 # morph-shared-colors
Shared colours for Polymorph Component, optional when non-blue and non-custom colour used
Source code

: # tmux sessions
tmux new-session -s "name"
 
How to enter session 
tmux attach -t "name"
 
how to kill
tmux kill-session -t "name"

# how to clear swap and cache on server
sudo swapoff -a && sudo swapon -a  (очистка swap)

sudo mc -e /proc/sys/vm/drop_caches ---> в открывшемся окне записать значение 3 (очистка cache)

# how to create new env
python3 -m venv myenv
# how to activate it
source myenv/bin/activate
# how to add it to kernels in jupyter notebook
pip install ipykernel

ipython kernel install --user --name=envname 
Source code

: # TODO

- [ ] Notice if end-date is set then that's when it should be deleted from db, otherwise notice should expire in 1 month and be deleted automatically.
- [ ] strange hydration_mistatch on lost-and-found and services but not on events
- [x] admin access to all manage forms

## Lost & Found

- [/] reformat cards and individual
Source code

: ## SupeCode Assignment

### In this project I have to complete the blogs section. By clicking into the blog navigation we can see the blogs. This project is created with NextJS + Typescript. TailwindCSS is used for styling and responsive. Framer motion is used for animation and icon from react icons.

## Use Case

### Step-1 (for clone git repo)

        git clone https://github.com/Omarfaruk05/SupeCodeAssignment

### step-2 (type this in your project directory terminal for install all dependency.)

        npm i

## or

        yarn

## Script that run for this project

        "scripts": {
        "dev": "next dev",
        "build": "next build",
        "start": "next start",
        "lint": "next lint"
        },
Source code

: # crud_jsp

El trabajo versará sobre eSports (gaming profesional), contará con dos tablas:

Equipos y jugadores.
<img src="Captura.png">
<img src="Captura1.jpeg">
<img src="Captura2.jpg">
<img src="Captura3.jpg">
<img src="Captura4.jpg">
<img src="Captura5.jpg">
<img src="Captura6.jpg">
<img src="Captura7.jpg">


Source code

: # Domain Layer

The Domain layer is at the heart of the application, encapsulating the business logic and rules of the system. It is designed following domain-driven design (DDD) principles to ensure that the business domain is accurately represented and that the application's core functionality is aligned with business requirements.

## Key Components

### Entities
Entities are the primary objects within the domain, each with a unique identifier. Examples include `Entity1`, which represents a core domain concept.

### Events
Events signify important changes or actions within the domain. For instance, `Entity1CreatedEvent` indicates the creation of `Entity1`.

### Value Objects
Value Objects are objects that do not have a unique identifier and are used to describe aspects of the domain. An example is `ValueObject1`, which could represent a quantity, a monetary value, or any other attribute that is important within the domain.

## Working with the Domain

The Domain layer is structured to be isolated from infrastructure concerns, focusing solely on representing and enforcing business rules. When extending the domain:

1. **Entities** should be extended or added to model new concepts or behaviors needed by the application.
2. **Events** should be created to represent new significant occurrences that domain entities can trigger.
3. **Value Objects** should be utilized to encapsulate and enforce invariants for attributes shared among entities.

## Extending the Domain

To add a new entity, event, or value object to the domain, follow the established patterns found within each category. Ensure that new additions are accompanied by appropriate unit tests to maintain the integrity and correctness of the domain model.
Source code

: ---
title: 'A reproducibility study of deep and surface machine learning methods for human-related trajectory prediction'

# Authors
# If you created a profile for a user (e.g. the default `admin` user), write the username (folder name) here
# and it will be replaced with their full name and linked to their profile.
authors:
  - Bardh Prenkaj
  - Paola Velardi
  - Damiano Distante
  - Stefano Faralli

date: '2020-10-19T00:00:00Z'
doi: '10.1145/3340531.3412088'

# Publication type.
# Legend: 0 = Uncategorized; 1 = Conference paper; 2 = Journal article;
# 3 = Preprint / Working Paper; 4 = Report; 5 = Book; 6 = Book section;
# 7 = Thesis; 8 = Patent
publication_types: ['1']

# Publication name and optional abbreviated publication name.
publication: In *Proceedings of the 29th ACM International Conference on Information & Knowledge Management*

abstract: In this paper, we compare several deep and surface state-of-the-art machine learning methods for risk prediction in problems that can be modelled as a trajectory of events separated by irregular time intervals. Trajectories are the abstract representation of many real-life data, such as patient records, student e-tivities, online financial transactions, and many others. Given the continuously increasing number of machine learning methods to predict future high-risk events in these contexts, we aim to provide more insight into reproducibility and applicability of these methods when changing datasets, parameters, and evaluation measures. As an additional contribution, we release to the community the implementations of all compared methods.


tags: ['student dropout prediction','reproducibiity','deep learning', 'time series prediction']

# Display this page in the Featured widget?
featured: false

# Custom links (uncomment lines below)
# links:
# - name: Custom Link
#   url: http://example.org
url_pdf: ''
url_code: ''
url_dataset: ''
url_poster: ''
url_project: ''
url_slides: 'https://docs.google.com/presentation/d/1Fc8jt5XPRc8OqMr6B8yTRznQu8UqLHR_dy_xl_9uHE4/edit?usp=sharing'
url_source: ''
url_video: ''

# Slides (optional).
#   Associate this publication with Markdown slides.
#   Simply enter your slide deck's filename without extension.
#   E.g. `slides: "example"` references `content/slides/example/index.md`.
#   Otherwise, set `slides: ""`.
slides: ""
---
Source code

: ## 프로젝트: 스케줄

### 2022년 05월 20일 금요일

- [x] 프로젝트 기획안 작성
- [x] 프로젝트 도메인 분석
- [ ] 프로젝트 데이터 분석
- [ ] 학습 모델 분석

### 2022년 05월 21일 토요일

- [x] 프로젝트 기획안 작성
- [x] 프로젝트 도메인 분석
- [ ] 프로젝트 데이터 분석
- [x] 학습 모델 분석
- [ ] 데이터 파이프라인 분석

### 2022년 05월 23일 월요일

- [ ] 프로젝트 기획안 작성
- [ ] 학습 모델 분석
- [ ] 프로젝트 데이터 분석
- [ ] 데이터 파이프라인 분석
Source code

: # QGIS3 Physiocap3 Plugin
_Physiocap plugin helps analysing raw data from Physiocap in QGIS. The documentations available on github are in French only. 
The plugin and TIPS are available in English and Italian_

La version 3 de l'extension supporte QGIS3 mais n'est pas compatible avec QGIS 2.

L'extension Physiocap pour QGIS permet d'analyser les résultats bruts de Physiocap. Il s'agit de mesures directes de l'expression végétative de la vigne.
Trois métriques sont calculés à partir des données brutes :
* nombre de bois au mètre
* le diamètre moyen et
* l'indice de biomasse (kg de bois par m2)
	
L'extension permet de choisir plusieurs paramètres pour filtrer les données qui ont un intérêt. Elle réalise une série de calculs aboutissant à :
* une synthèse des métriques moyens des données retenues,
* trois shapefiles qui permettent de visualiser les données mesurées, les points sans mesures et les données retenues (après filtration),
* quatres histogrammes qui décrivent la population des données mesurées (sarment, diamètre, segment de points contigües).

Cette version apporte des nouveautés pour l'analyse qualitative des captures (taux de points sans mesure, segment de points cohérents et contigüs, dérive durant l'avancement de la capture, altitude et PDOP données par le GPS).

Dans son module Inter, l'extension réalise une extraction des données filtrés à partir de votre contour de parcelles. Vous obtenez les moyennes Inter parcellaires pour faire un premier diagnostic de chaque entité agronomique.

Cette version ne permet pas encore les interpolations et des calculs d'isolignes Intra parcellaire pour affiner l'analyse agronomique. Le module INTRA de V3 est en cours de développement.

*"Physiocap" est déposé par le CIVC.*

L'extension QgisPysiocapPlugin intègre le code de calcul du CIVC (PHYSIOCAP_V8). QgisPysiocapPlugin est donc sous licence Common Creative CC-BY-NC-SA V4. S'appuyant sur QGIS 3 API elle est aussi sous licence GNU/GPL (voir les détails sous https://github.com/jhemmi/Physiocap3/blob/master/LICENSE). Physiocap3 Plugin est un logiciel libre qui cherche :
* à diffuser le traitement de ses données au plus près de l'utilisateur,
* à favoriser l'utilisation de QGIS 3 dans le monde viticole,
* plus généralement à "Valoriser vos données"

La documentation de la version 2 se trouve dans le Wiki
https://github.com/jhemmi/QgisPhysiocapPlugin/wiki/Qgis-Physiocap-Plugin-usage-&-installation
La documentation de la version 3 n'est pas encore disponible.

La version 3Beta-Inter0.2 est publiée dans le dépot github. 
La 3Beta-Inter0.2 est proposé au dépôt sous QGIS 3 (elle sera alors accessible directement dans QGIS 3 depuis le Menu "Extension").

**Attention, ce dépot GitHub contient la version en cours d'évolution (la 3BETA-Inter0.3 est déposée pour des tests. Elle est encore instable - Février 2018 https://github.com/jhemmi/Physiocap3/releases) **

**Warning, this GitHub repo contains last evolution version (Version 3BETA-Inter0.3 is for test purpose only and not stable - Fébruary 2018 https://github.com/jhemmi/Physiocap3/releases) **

ABOUT THIS TASK
Starting at the line that contains "La version 3Beta-Inter0.2", quote each remaining line of the entries above, unchanged.

RESPONSE AREA
La version 3Beta-Inter0.2 est publiée dans le dépot github. 
La 3Beta-Inter0.2 est proposé au dépôt sous QGIS 3 (elle sera alors accessible directement dans QGIS 3 depuis le Menu "Extension").

**Attention, ce dépot GitHub contient la version en cours d'évolution (la 3BETA-Inter0.3 est déposée pour des tests. Elle est encore instable - Février 2018 https://github.com/jhemmi/Physiocap3/releases) **

**Warning, this GitHub repo contains last evolution version (Version 3BETA-Inter0.3 is for test purpose only and not stable - Fébruary 2018 https://github.com/jhemmi/Physiocap3/releases) **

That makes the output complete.